Rising Sun, Falling Shadow by Daniel Kalla
It’s 1943 and the Japanese juggernaut has swallowed Shanghai and the rest of eastern China, snaring droves of American and British and German Jewish refugees. Newlyweds Dr. Franz Adler and his wife, Sunny, adjust to life running the city’s only hospital for refugee Jews. Bowing to Nazi pressure, the Japanese force twenty thousand Jewish refugees, including the Adlers, to relocate to a one-square-kilometer “Shanghai Ghetto.” Heat, hunger, and tropical diseases are constant threats. But music, theater, sports, and Jewish culture thrive despite what are at times subhuman conditions. Navigating Nazi treachery and ever-worsening conditions while living under the heel of the Japanese military, the Adlers struggle to keep the hospital open and their family safe and united.

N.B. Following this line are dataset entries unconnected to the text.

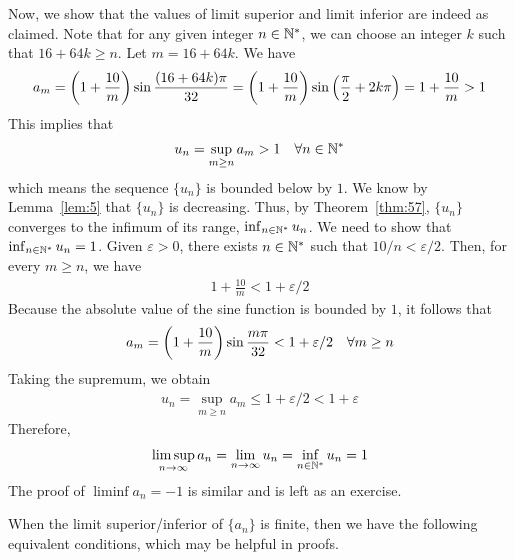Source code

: \documentclass[thmcnt=section, 12pt]{my-elegantbook}
\begin{document}
\begin{example}
    Now, we show that the values of limit superior and limit inferior are indeed as claimed. Note that for any given integer $n \in \mathbb{N}^\ast$, we can choose an integer $k$ such that $16 + 64k \geq n$. Let $m = 16 + 64k$. We have 
    \begin{align*}
        a_m = \left( 1 + \frac{10}{m} \right) \sin \frac{(16 + 64k) \pi}{32}
        = \left( 1 + \frac{10}{m} \right) \sin \left( 
            \frac{\pi}{2} + 2k\pi
         \right)
        = 1 + \frac{10}{m}
        > 1
    \end{align*}
    This implies that 
    \begin{align}
        u_n = \sup_{m \geq n} a_m > 1
        \quad \forall n \in \mathbb{N}^\ast
    \end{align}
    which means the sequence $\{u_n\}$ is bounded below by $1$. We know by Lemma~\ref{lem:5} that $\{u_n\}$ is decreasing. Thus, by Theorem~\ref{thm:57}, $\{u_n\}$ converges to the infimum of its range, $\inf_{n \in \mathbb{N}^\ast} u_n$. We need to show that $\inf_{n \in \mathbb{N}^\ast} u_n = 1$. Given $\varepsilon > 0$, there exists $n \in \mathbb{N}^\ast$ such that $10 / n < \varepsilon/2$. Then, for every $m \geq n$, we have 
    \begin{align*}
        1 + \frac{10}{m} < 1 + \varepsilon/2
    \end{align*}
    Because the absolute value of the sine function is bounded by $1$, it follows that 
    \begin{align*}
        a_m = \left( 1 + \frac{10}{m} \right) \sin \frac{m \pi}{32} < 1 + \varepsilon/2
        \quad \forall m \geq n
    \end{align*}
    Taking the supremum, we obtain
    \begin{align*}
        u_n = \sup_{m \geq n} a_m
        \leq 1 + \varepsilon/2
        < 1 + \varepsilon
    \end{align*}
    Therefore, 
    \begin{align*}
        \limsup_{n \to \infty} a_n
        = \lim_{n \to \infty} u_n
        = \inf_{n \in \mathbb{N}^\ast} u_n = 1
    \end{align*}
    The proof of $\liminf a_n = -1$ is similar and is left as an exercise.
\end{example}


When the limit superior/inferior of $\{a_n\}$ is finite, then we have the following equivalent conditions, which may be helpful in proofs.
\end{document}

The Shanghai Factor by Charles McCarry
An American spy in China. Name: Unknown. Status: Sleeper.
He’s meant to be laying low, polishing his Mandarin and awaiting further instructions from Washington. But Shanghai is a difficult city to sleep in, especially when his nights are taken over by the seductive but enigmatic Mei – a woman with secrets he’d rather not hear.

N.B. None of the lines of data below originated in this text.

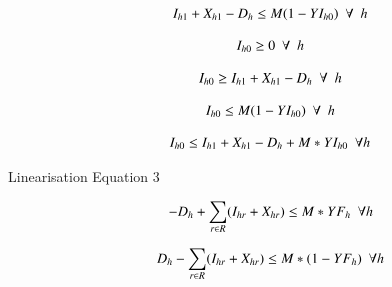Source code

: \documentclass{elsarticle}
\begin{document}
  	\begin{equation}
	\begin{array}{ll@{}ll}
	& \displaystyle I_{h1} + X_{h1} - D_{h} \leq M(1-YI_{h0}) \ \ \forall \ \ h\\
	\end{array}
	\label{eq:Eq33}	
	\end{equation}

  	\begin{equation}
	\begin{array}{ll@{}ll}
	& \displaystyle I_{h0} \geq 0 \ \ \forall \ \ h\\
	\end{array}
	\label{eq:Eq33}	
	\end{equation}


  	\begin{equation}
	\begin{array}{ll@{}ll}
	& \displaystyle I_{h0} \geq I_{h1} + X_{h1} - D_{h} \ \ \forall \ \ h\\
	\end{array}
	\label{eq:Eq33}	
	\end{equation}

  	\begin{equation}
	\begin{array}{ll@{}ll}
	& \displaystyle I_{h0} \leq M(1-YI_{h0}) \ \ \forall \ \ h\\
	\end{array}
	\label{eq:Eq33}	
	\end{equation}

	\begin{equation}
	\begin{array}{ll@{}ll}
	& \displaystyle I_{h0} \leq I_{h1} + X_{h1} - D_{h} +M*YI_{h0} \ \ \forall h\\
	\end{array}
	\label{eq:Eq32}
	\end{equation}	
	
	
Linearisation Equation 3
	
	\begin{equation}
	\begin{array}{ll@{}ll}
	& \displaystyle - D_{h} + \sum\limits_{r \in R}(I_{hr} + X_{hr}) \leq M*YF_{h} \ \ \forall h\\
	\end{array}
	\label{eq:Eq32}
	\end{equation}	
	
	\begin{equation}
	\begin{array}{ll@{}ll}
	& \displaystyle D_{h} - \sum\limits_{r \in R}(I_{hr} + X_{hr}) \leq M*(1-YF_{h}) \ \ \forall h\\
	\end{array}
	\label{eq:Eq32}
	\end{equation}	
	
\end{document}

Then he is tasked with a delicate operation. Infiltrate the core of the Chinese intelligence service. Distinguish friend from foe. Report to a single contact at HQ. Trust no one. Tell no one.
Pushed out into the cold, in a city of millions he’s suddenly very, very alone.
But in Shanghai city you’re never truly alone. Faceless strangers linger in the shadows, watching your every move. No one is safe from the Guoanbu. Not even a spy with no name…
City of Devils by Paul French
City of Devils is a dramatic non-fiction account of Shanghai’s lawless 1930s – but such a gripping read, as if James Ellroy had stumbled into a Shanghai cathouse. Before the Japanese invaded, outlaws from all over the world escaping fascism, communism and the law flooded to its glittering ballrooms and casinos. Two characters – ‘Lucky’ Jack Riley and dancer ‘Dapper’ Joe Farren – bestrode the Badlands like kings. But Shanghai couldn’t be their playground forever, and a violent end to their reigns of terror loomed. Nobody knows Shanghai like Paul French, bestselling author of Midnight in Peking, a global bestseller and Radio 4 book of the week, who lived there for ten years and has probed all its darkest corners and brightest ballrooms.
Life and Death in Shanghai by Nien Cheng
A first-hand account of China’s cultural revolution.
Nien Cheng, an anglophile and fluent English-speaker who worked for Shell in Shanghai under Mao, was put under house arrest by Red Guards in 1966 and subsequently jailed. All attempts to make her confess to the charges of being a British spy failed; all efforts to indoctrinate her were met by a steadfast and fearless refusal to accept the terms offered by her interrogators. When she was released from prison she was told that her daughter had committed suicide. In fact Meiping had been beaten to death by Maoist revolutionaries.